### [Records for this task]
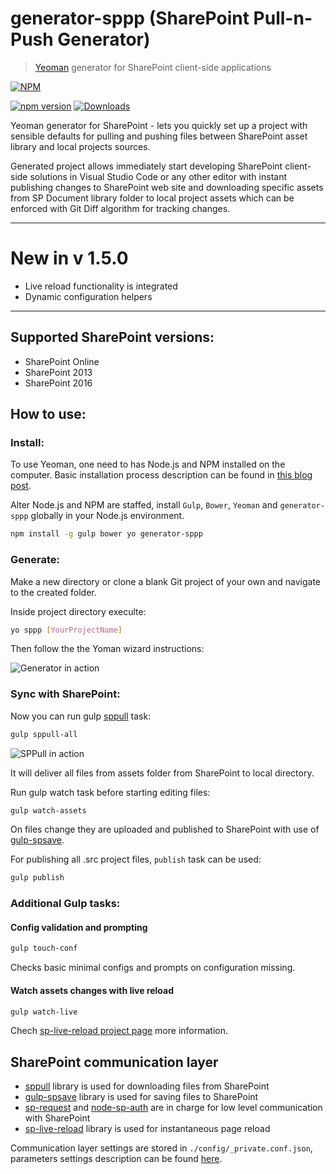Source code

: # generator-sppp (SharePoint Pull-n-Push Generator)

> [Yeoman](http://yeoman.io/) generator for SharePoint client-side applications

[![NPM](https://nodei.co/npm/generator-sppp.png?mini=true&downloads=true&downloadRank=true&stars=true)](https://nodei.co/npm/generator-sppp/)

[![npm version](https://badge.fury.io/js/generator-sppp.svg)](https://badge.fury.io/js/generator-sppp)
[![Downloads](https://img.shields.io/npm/dm/generator-sppp.svg)](https://www.npmjs.com/package/generator-sppp)

Yeoman generator for SharePoint - lets you quickly set up a project with sensible defaults for pulling and pushing files between SharePoint asset library and local projects sources.

Generated project allows immediately start developing SharePoint client-side solutions in Visual Studio Code or any other editor with instant publishing changes to SharePoint web site and downloading specific assets from SP Document library folder to local project assets which can be enforced with Git Diff algorithm for tracking changes.

----
# New in v 1.5.0

- Live reload functionality is integrated
- Dynamic configuration helpers
----

## Supported SharePoint versions:
- SharePoint Online
- SharePoint 2013
- SharePoint 2016

## How to use:

### Install:

To use Yeoman, one need to has Node.js and NPM installed on the computer. Basic installation process description can be found in [this blog post](https://www.linkedin.com/pulse/preparing-development-machine-client-side-sharepoint-mac-koltyakov?trk=pulse_spock-articles).

Alter Node.js and NPM are staffed, install `Gulp`, `Bower`, `Yeoman` and `generator-sppp` globally in your Node.js environment.

```bash
npm install -g gulp bower yo generator-sppp
```

### Generate:

Make a new directory or clone a blank Git project of your own and navigate to the created folder.

Inside project directory execulte:

```bash
yo sppp [YourProjectName]
```

Then follow the the Yoman wizard instructions:

![Generator in action](http://koltyakov.ru/images/generator-sppp-demo.gif)

### Sync with SharePoint:

Now you can run gulp [sppull](https://www.npmjs.com/package/sppull) task:

```bash
gulp sppull-all
```

![SPPull in action](http://koltyakov.ru/images/generator-sppp-demo-2.gif)

It will deliver all files from assets folder from SharePoint to local directory.

Run gulp watch task before starting editing files:

```bash
gulp watch-assets
```

On files change they are uploaded and published to SharePoint with use of [gulp-spsave](https://www.npmjs.com/package/gulp-spsave).

For publishing all .src project files, `publish` task can be used:

```bash
gulp publish
```

### Additional Gulp tasks:

#### Config validation and prompting

```bash
gulp touch-conf
```

Checks basic minimal configs and prompts on configuration missing.

#### Watch assets changes with live reload

```bash
gulp watch-live
```

Chech [sp-live-reload project page](https://github.com/koltyakov/sp-live-reload) more information.

## SharePoint communication layer

- [sppull](https://github.com/koltyakov/sppull) library is used for downloading files from SharePoint
- [gulp-spsave](https://github.com/s-KaiNet/gulp-spsave) library is used for saving files to SharePoint
- [sp-request](https://github.com/s-KaiNet/sp-request) and [node-sp-auth](https://github.com/s-KaiNet/node-sp-auth) are in charge for low level communication with SharePoint
- [sp-live-reload](https://github.com/koltyakov/sp-live-reload) library is used for instantaneous page reload

Communication layer settings are stored in `./config/_private.conf.json`, parameters settings description can be found [here](https://github.com/koltyakov/generator-sppp/tree/master/docs/authparameters.md).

### [Task directions]
Pictures are to be left out; repeat all the remaining data exactly.

### [Your response]
Source code

: # generator-sppp (SharePoint Pull-n-Push Generator)

> [Yeoman](http://yeoman.io/) generator for SharePoint client-side applications

[![NPM](https://nodei.co/npm/generator-sppp.png?mini=true&downloads=true&downloadRank=true&stars=true)](https://nodei.co/npm/generator-sppp/)

[![npm version](https://badge.fury.io/js/generator-sppp.svg)](https://badge.fury.io/js/generator-sppp)
[![Downloads](https://img.shields.io/npm/dm/generator-sppp.svg)](https://www.npmjs.com/package/generator-sppp)

Yeoman generator for SharePoint - lets you quickly set up a project with sensible defaults for pulling and pushing files between SharePoint asset library and local projects sources.

Generated project allows immediately start developing SharePoint client-side solutions in Visual Studio Code or any other editor with instant publishing changes to SharePoint web site and downloading specific assets from SP Document library folder to local project assets which can be enforced with Git Diff algorithm for tracking changes.

----
# New in v 1.5.0

- Live reload functionality is integrated
- Dynamic configuration helpers
----

## Supported SharePoint versions:
- SharePoint Online
- SharePoint 2013
- SharePoint 2016

## How to use:

### Install:

To use Yeoman, one need to has Node.js and NPM installed on the computer. Basic installation process description can be found in [this blog post](https://www.linkedin.com/pulse/preparing-development-machine-client-side-sharepoint-mac-koltyakov?trk=pulse_spock-articles).

Alter Node.js and NPM are staffed, install `Gulp`, `Bower`, `Yeoman` and `generator-sppp` globally in your Node.js environment.

```bash
npm install -g gulp bower yo generator-sppp
```

### Generate:

Make a new directory or clone a blank Git project of your own and navigate to the created folder.

Inside project directory execulte:

```bash
yo sppp [YourProjectName]
```

Then follow the the Yoman wizard instructions:

![Generator in action](http://koltyakov.ru/images/generator-sppp-demo.gif)

### Sync with SharePoint:

Now you can run gulp [sppull](https://www.npmjs.com/package/sppull) task:

```bash
gulp sppull-all
```

![SPPull in action](http://koltyakov.ru/images/generator-sppp-demo-2.gif)

It will deliver all files from assets folder from SharePoint to local directory.

Run gulp watch task before starting editing files:

```bash
gulp watch-assets
```

On files change they are uploaded and published to SharePoint with use of [gulp-spsave](https://www.npmjs.com/package/gulp-spsave).

For publishing all .src project files, `publish` task can be used:

```bash
gulp publish
```

### Additional Gulp tasks:

#### Config validation and prompting

```bash
gulp touch-conf
```

Checks basic minimal configs and prompts on configuration missing.

#### Watch assets changes with live reload

```bash
gulp watch-live
```

Chech [sp-live-reload project page](https://github.com/koltyakov/sp-live-reload) more information.

## SharePoint communication layer

- [sppull](https://github.com/koltyakov/sppull) library is used for downloading files from SharePoint
- [gulp-spsave](https://github.com/s-KaiNet/gulp-spsave) library is used for saving files to SharePoint
- [sp-request](https://github.com/s-KaiNet/sp-request) and [node-sp-auth](https://github.com/s-KaiNet/node-sp-auth) are in charge for low level communication with SharePoint
- [sp-live-reload](https://github.com/koltyakov/sp-live-reload) library is used for instantaneous page reload

Communication layer settings are stored in `./config/_private.conf.json`, parameters settings description can be found [here](https://github.com/koltyakov/generator-sppp/tree/master/docs/authparameters.md).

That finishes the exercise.